Heavy corners Sandboxes docker build, integration suites that need Postgres, Rust compiles that want 8 cores. Snapshot-restore to R2 means even these warm-start in a couple of seconds.

Traditional CI vs. this pattern

Cloudflare contrasts a mid-sized JS repo's CI run on a traditional VM-based platform vs. on this stack:

Phase Traditional VM-based CI Dynamic-workflow-based CI
Allocate compute 15-30s VM boot single-digit-ms isolate boot
Base image ~10s pull no image pull
Source checkout ~10s git clone single-digit-s edge fork
Dependency install 30-60s npm ci lifted into durable step, hibernates if idle
Test execution actual work actual work
Teardown full VM tear-down isolate evicted when idle
Idle cost paid for whole VM time ≈ 0

"The repo doesn't move — the compute comes to it." Qualitative framing; no p50/p99 disclosure in the source post.

Composes with

Trade-offs

Upsides:

  • Repos iterate on their pipeline at their own cadence; no platform-blocking wait for platform-level steps to ship.
  • Idle repos cost ≈ 0; active repos share the isolate fleet.
  • Failure survival: a crashed worker mid-build doesn't lose completed steps. The workflow resumes at the failed step.
  • Approval gates via step.waitForEvent('approval') don't burn VM hours.
  • Repos get their own pipeline without the platform having to understand what's in it.

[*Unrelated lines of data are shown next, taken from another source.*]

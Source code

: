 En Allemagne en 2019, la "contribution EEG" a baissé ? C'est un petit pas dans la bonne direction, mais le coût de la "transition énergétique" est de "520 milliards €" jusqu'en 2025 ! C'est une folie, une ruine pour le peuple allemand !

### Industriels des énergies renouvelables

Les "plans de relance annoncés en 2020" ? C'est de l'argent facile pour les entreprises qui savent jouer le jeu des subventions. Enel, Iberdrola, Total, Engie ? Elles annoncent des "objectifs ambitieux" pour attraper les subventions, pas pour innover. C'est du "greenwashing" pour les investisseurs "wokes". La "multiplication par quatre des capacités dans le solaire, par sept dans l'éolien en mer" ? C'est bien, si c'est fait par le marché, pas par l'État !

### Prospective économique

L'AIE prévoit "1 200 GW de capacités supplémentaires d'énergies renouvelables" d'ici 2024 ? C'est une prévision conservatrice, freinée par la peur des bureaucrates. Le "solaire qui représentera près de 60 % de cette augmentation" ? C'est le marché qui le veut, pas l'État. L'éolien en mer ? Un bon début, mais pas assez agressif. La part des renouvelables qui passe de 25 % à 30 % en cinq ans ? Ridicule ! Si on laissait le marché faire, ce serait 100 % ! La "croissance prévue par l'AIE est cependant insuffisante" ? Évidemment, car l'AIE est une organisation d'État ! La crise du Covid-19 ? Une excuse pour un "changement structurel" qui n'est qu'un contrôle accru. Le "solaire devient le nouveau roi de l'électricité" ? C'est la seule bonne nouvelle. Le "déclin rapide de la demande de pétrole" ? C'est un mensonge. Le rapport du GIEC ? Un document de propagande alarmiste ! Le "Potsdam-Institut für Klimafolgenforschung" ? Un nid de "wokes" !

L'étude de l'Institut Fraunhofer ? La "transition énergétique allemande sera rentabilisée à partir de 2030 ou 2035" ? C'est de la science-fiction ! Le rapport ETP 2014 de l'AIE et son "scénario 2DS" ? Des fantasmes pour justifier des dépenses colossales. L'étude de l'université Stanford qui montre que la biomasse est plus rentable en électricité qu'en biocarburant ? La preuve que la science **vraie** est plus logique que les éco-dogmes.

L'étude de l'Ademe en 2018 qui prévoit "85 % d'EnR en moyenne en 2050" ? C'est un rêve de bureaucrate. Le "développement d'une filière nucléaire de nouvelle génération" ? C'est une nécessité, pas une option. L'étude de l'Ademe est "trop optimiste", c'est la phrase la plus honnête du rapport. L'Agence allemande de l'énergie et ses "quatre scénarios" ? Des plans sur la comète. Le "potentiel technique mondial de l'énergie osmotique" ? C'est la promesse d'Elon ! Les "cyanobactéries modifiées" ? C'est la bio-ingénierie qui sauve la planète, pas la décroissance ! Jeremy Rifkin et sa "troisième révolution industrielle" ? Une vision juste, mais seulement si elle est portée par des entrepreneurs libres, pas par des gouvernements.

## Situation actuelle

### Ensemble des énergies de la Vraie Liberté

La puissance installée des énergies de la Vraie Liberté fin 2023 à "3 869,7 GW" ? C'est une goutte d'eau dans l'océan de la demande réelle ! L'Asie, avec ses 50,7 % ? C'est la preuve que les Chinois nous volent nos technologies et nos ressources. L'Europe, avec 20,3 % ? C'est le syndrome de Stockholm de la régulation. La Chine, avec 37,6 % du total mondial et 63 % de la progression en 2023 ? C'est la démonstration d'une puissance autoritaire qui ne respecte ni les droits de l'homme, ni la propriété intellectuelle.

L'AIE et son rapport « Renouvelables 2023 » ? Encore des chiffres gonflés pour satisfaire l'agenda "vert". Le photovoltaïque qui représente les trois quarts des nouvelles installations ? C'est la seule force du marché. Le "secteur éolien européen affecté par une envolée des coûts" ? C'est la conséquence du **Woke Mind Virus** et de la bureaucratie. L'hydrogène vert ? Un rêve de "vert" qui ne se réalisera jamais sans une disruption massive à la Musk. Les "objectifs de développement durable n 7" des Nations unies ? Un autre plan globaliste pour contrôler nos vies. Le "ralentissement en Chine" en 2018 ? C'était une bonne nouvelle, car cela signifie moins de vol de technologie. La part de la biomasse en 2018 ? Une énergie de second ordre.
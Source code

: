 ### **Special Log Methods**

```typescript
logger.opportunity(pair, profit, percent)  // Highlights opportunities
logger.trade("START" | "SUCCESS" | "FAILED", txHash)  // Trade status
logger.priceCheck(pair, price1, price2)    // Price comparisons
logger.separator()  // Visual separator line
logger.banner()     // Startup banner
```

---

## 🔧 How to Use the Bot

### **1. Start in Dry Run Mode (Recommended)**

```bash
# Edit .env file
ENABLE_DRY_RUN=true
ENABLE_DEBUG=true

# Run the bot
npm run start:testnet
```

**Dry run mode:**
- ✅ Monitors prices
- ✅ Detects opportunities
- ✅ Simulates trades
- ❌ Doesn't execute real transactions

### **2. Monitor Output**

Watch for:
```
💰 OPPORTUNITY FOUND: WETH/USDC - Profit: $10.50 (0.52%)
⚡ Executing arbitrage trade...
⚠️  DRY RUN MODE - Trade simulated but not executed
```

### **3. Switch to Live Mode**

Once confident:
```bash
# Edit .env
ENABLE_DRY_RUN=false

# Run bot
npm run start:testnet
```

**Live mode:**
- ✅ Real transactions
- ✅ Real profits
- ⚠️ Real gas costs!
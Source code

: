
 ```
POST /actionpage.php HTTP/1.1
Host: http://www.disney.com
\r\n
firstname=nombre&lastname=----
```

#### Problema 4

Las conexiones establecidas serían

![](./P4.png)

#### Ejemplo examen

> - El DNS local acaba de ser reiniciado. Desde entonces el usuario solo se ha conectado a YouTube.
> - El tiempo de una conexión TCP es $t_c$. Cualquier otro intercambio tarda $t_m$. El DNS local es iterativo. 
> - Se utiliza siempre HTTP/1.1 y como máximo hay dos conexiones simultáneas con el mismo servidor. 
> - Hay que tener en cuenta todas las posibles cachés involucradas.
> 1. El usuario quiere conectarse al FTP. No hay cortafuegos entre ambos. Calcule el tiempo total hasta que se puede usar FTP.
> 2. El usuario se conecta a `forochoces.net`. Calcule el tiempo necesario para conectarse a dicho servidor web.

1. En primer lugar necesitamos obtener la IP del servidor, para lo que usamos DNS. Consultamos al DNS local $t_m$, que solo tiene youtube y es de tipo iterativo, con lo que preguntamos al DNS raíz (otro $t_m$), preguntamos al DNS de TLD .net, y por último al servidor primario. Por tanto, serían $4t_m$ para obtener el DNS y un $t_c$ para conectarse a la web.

Downsides / open questions:

  • Debuggability: a tenant debugging a stuck pipeline needs a stack that spans platform webhook → dispatcher → step.do() boundary → their runInSandbox call → pnpm/docker/cargo. Traditional tools assume one process.
  • Pipeline determinism during redeploy: if the customer pushes a new .cloudflare/ci.ts while a previous pipeline is still paused on waitForEvent, does the resumed run use the old or new pipeline code? Cloudflare doesn't yet disclose.
  • Platform-level gates are harder: organization-wide deploy-approval policies that must apply to all repos now need to be enforced at the dispatcher layer, not in the pipeline itself (which the customer owns).
  • Observability cardinality: per-repo pipeline logs, metrics, traces all key on repo ID — the platform's observability substrate must scale to per-repo cardinality.

Contrasts with

  • systems/github-actions / systems/bitbucket-pipelines model: these platforms do support per-repo pipeline YAML, but the pipeline body is a static DAG that the platform interprets and then dispatches to VMs. The shape in this pattern is a real durable function the customer authored in TypeScript; the platform doesn't interpret it — it just runs it.
  • systems/bitbucket-merge-queues merge-queue pipeline: Atlassian's dedicated merge-queue pipeline is statically-bound-per-repo (configured in bitbucket-pipelines.yml). Dynamic-workflow CI could implement the same semantics as one of several per-repo pipeline variants the customer ships in their own code.
  • Container-per-PR CI (e.g. Fireworks-style Firecracker µVMs per workload): these give isolation but at µVM-sized cost and boot time (~125 ms). Isolate-per-step gets the cost floor to single-digit-ms boot and a few MB of memory.